Chapter 11
Both Fanny and Henry were now resigned to the upcoming visit of Edmund and Mary, but that did not mean Fanny was not totally out of sorts when the carriage came driving up the lane. Her face drained of colour instantly and her knees buckled. The first meeting was extremely awkward and painful to Fanny, all her regrets came rushing back as she saw the man she had loved all her teenage years for the first time in months, and he was helping another woman out of a carriage.
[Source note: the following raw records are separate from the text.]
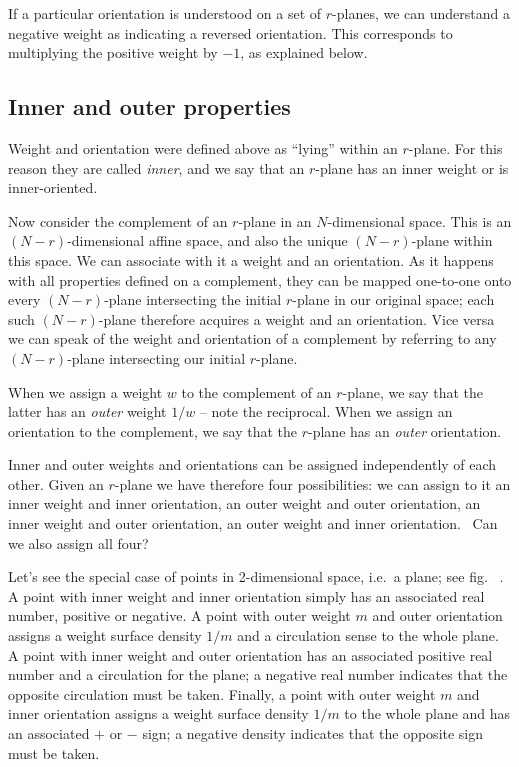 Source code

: \documentclass[\ifafour a4paper,12pt,\else a5paper,10pt,\fi%
onecolumn,oneside,article,%
british%
]{memoir}
\theoremstyle{remark}
\theoremstyle{innote}
\renewcommand*{\|}{\nonscript\,\vert\nonscript\;\mathopen{}}
\newcommand*{\fig}{fig.}%
\newcommand*{\ie}{{i.e.}}
\newcommand*{\puzzle}{{\fontencoding{U}\fontfamily{fontawesometwo}\selectfont\symbol{225}}}
\newcommand{\mynote}[1]{ {\color{notecolour}\puzzle\ #1}}
\newcommand*{\+}{\boxplus}
\newcommand*{\yr}{r}
\newcommand*{\yN}{N}
\newcommand*{\yw}{w}
\newcommand*{\ym}{m}
\begin{document}
If a particular orientation is understood on a set of $\yr$-planes, we can
understand a negative weight as indicating a reversed orientation. This
corresponds to multiplying the positive weight by $-1$, as explained below.


\subsection{Inner and outer properties}
\label{sec:inner_outer_properties}

Weight and orientation were defined above as \enquote{lying} within an
$\yr$-plane. For this reason they are called \emph{inner}, and we say that
an $\yr$-plane has an inner weight or is inner-oriented.

Now consider the complement of an $\yr$-plane in an $\yN$-dimensional
space. This is an $(\yN-\yr)$-dimensional affine space, and also the unique
$(\yN-\yr)$-plane within this space. We can associate with it a weight and an
orientation. As it happens with all properties defined on a complement, they
can be mapped one-to-one onto every $(\yN-\yr)$-plane intersecting the
initial $\yr$-plane in our original space; each such $(\yN-\yr)$-plane
therefore acquires a weight and an orientation. Vice versa we can
speak of the weight and orientation of a complement by referring to any
$(\yN-\yr)$-plane intersecting our initial $\yr$-plane.

When we assign a weight $\yw$ to the complement of an $\yr$-plane, we say
that the latter has an \emph{outer} weight $1/\yw$ -- note the reciprocal.
When we assign an orientation to the complement, we say that the
$\yr$-plane has an \emph{outer} orientation.

Inner and outer weights and orientations can be assigned independently of
each other. Given an $\yr$-plane we have therefore four possibilities: we
can assign to it an inner weight and inner orientation, an outer weight and
outer orientation, an inner weight and outer orientation, an outer weight
and inner orientation. \mynote{Can we also assign all four?}

Let's see the special case of points in 2-dimensional space, \ie\ a plane;
see \fig\mynote{}. A point with inner weight and inner orientation simply
has an associated real number, positive or negative. A point with outer
weight $\ym$ and outer orientation assigns a weight surface density $1/\ym$
and a circulation sense to the whole plane. A point with inner weight and
outer orientation has an associated positive real number and a circulation
for the plane; a negative real number indicates that the opposite
circulation must be taken. Finally, a point with outer weight $\ym$ and
inner orientation assigns a weight surface density $1/\ym$ to the whole
plane and has an associated $+$ or $-$ sign; a negative density indicates
that the opposite sign must be taken.
\end{document}
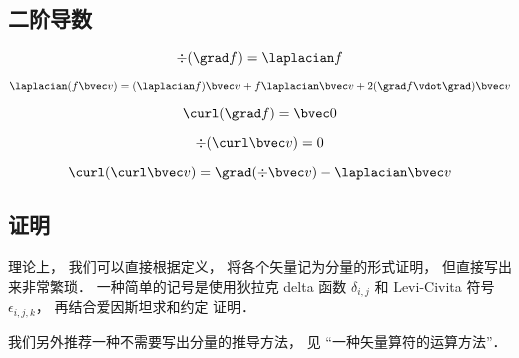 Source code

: \subsection{二阶导数}

\begin{equation}
\div (\grad f) = \laplacian f
\end{equation}

\begin{equation}\label{VopEq_eq5}
\laplacian (f \bvec v) = (\laplacian f)\bvec v + f \laplacian \bvec v + 2 (\grad f \vdot \grad) \bvec v
\end{equation}

\begin{equation}
\curl (\grad f) = \bvec 0
\end{equation}

\begin{equation}
\div (\curl \bvec v) = 0
\end{equation}

\begin{equation}
\curl(\curl \bvec v) = \grad(\div\bvec v) - \laplacian \bvec v
\end{equation}

\subsection{证明}
理论上， 我们可以直接根据定义， 将各个矢量记为分量的形式证明， 但直接写出来非常繁琐． 一种简单的记号是使用狄拉克 delta 函数 $\delta_{i,j}$ 和 Levi-Civita 符号 $\epsilon_{i,j,k}$， 再结合爱因斯坦求和约定%
证明．

我们另外推荐一种不需要写出分量的推导方法， 见 “一种矢量算符的运算方法”．
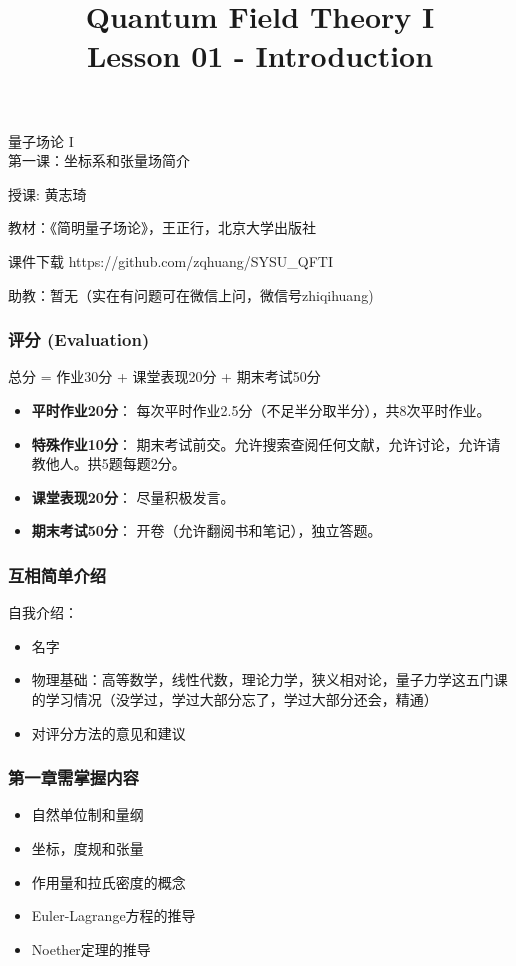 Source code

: \documentclass[CJK]{beamer}
\title{Quantum Field Theory I \\ Lesson 01 - Introduction}
\author{}
\date{}
\begin{document}
\begin{frame}
 
\begin{center}
\begin{Large}
\bch
量子场论 I \\
第一课：坐标系和张量场简介

{\vskip 0.3in}

授课: 黄志琦

\ech
\end{Large}
\end{center}

\vskip 0.2in

\bch
教材：《简明量子场论》，王正行，北京大学出版社
\ech

\bch
课件下载
\ech
https://github.com/zqhuang/SYSU\_QFTI

\bch
助教：暂无（实在有问题可在微信上问，微信号zhiqihuang)
\ech
\end{frame}

\begin{frame}
\frametitle{\bch 评分 \ech (Evaluation)}
\bch
总分 = 作业30分 + 课堂表现20分  + 期末考试50分

\begin{itemize}
\item{{\bf 平时作业20分}： 每次平时作业2.5分（不足半分取半分），共8次平时作业。 }
\item{ {\bf 特殊作业10分}： 期末考试前交。允许搜索查阅任何文献，允许讨论，允许请教他人。拱5题每题2分。}
\item{{\bf 课堂表现20分}： 尽量积极发言。}
\item{ {\bf 期末考试50分}： 开卷（允许翻阅书和笔记），独立答题。}
\end{itemize}
\ech
\end{frame}

\begin{frame}
\frametitle{\bch 互相简单介绍 \ech}
\bch
自我介绍：
\begin{itemize}
\item{名字}
\item{物理基础：高等数学，线性代数，理论力学，狭义相对论，量子力学这五门课的学习情况（没学过，学过大部分忘了，学过大部分还会，精通）}
\item{对评分方法的意见和建议}
\end{itemize}
\ech
\end{frame}

\begin{frame}
\frametitle{\bch 第一章需掌握内容 \ech}
\begin{itemize}
\bch 
\item{自然单位制和量纲}
\item{坐标，度规和张量}
\item{作用量和拉氏密度的概念}
\item{Euler-Lagrange方程的推导}
\item{Noether定理的推导}
\ech
\end{itemize}

\end{frame}
\end{document}
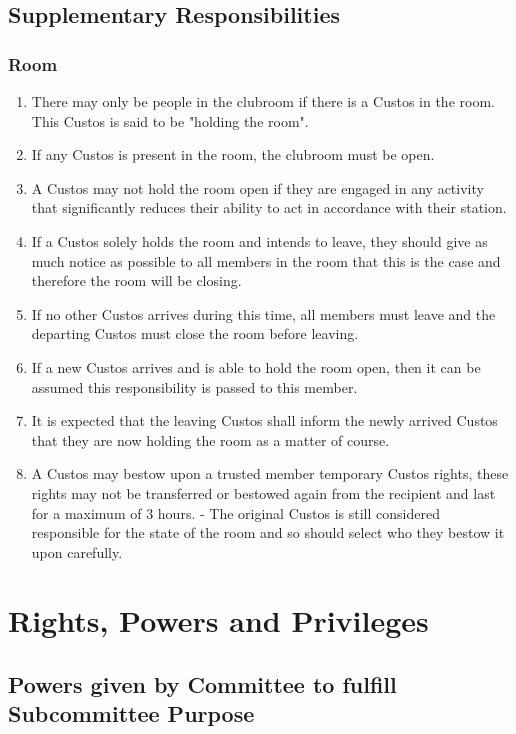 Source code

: \documentclass[10pt,a4paper]{report}
\begin{document}
		\section{Supplementary Responsibilities}
			\subsection{Room}
			\begin{enumerate}
				\item There may only be people in the clubroom if there is a Custos in the room. This Custos is said to be "holding the room".
				\item If any Custos is present in the room, the clubroom must be open.
				\item A Custos may not hold the room open if they are engaged in any activity that significantly reduces their ability to act in accordance with their station.
				\item If a Custos solely holds the room and intends to leave, they should give as much notice as possible to all members in the room that this is the case and therefore the room will be closing.
				\item If no other Custos arrives during this time, all members must leave and the departing Custos must close the room before leaving.
				\item If a new Custos arrives and is able to hold the room open, then it can be assumed this responsibility is passed to this member.
				\item It is expected that the leaving Custos shall inform the newly arrived Custos that they are now holding the room as a matter of course.
				\item A Custos may bestow upon a trusted member temporary Custos rights, these rights may not be transferred or bestowed again from the recipient and last for a maximum of 3 hours. - The original Custos is still considered responsible for the state of the room and so should select who they bestow it upon carefully.
			\end{enumerate}
			
	\chapter{Rights, Powers and Privileges}
		\section{Powers given by Committee to fulfill Subcommittee Purpose}
		
\end{document}

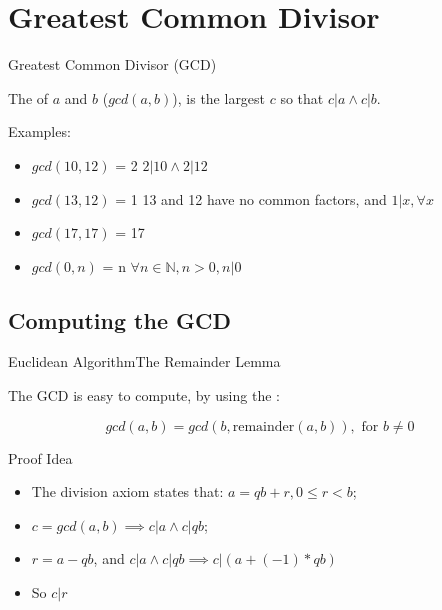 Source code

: \section{Greatest Common Divisor}


\begin{frame}{Greatest Common Divisor (GCD)}

  The  of $a$ and $b$ ($gcd(a,b)$), is the largest $c$ so that $c|a \land c|b$.\bigskip

  Examples:
  \begin{itemize}
  \item $gcd(10,12)$ = 2 \hfill $2|10 \land 2|12$
  \item $gcd(13,12)$ = 1 \hfill 13 and 12 have no common factors, and $1|x, \forall x$
  \item $gcd(17,17)$ = 17
  \item $gcd(0,n)$ = n \hfill $\forall n\in\mathbb{N}, n > 0, n|0$
  \end{itemize}
\end{frame}


\subsection{Computing the GCD}
\begin{frame}{Euclidean Algorithm}{The Remainder Lemma}

  The GCD is easy to compute, by using the :\bigskip

  \begin{equation*}
    gcd(a,b) = gcd(b, \text{remainder}(a,b)), \text{ for } b\neq 0
  \end{equation*}\bigskip

  \begin{block}{Proof Idea}

    \begin{itemize}
    \item The division axiom states that: $a = qb + r, 0\leq r < b$;
    \item $c = gcd(a,b) \implies c|a \land c|qb$;
    \item $r = a - qb$, and $c|a \land c|qb \implies c|(a + (-1)*qb)$
    \item So $c|r$
    \end{itemize}
  \end{block}
\end{frame}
She stood frozen to the ground, tried to school her expression to neutral, and none to soon, for Henry and her being the only ones waiting outside, Edmund came straight at her and embraced her eagerly: 'My dearest Fanny, how I've missed you!' He had never before touched her so intimately, so closely, with such exultation, she knew not how to handle herself, and was completely overwhelmed.
He continued: 'Let me look at you, my dear, you still look affected by your ordeal, you must have suffered so much. I'm so sorry I never wrote or visited, Fanny, without Crawford you might have just faded away. You know I was totally distraught by...' And he inclined his head to his fair bride-to-be, who was talking to her brother intently, until the latter saw the state Fanny was in and excused himself to rush to her side and support her.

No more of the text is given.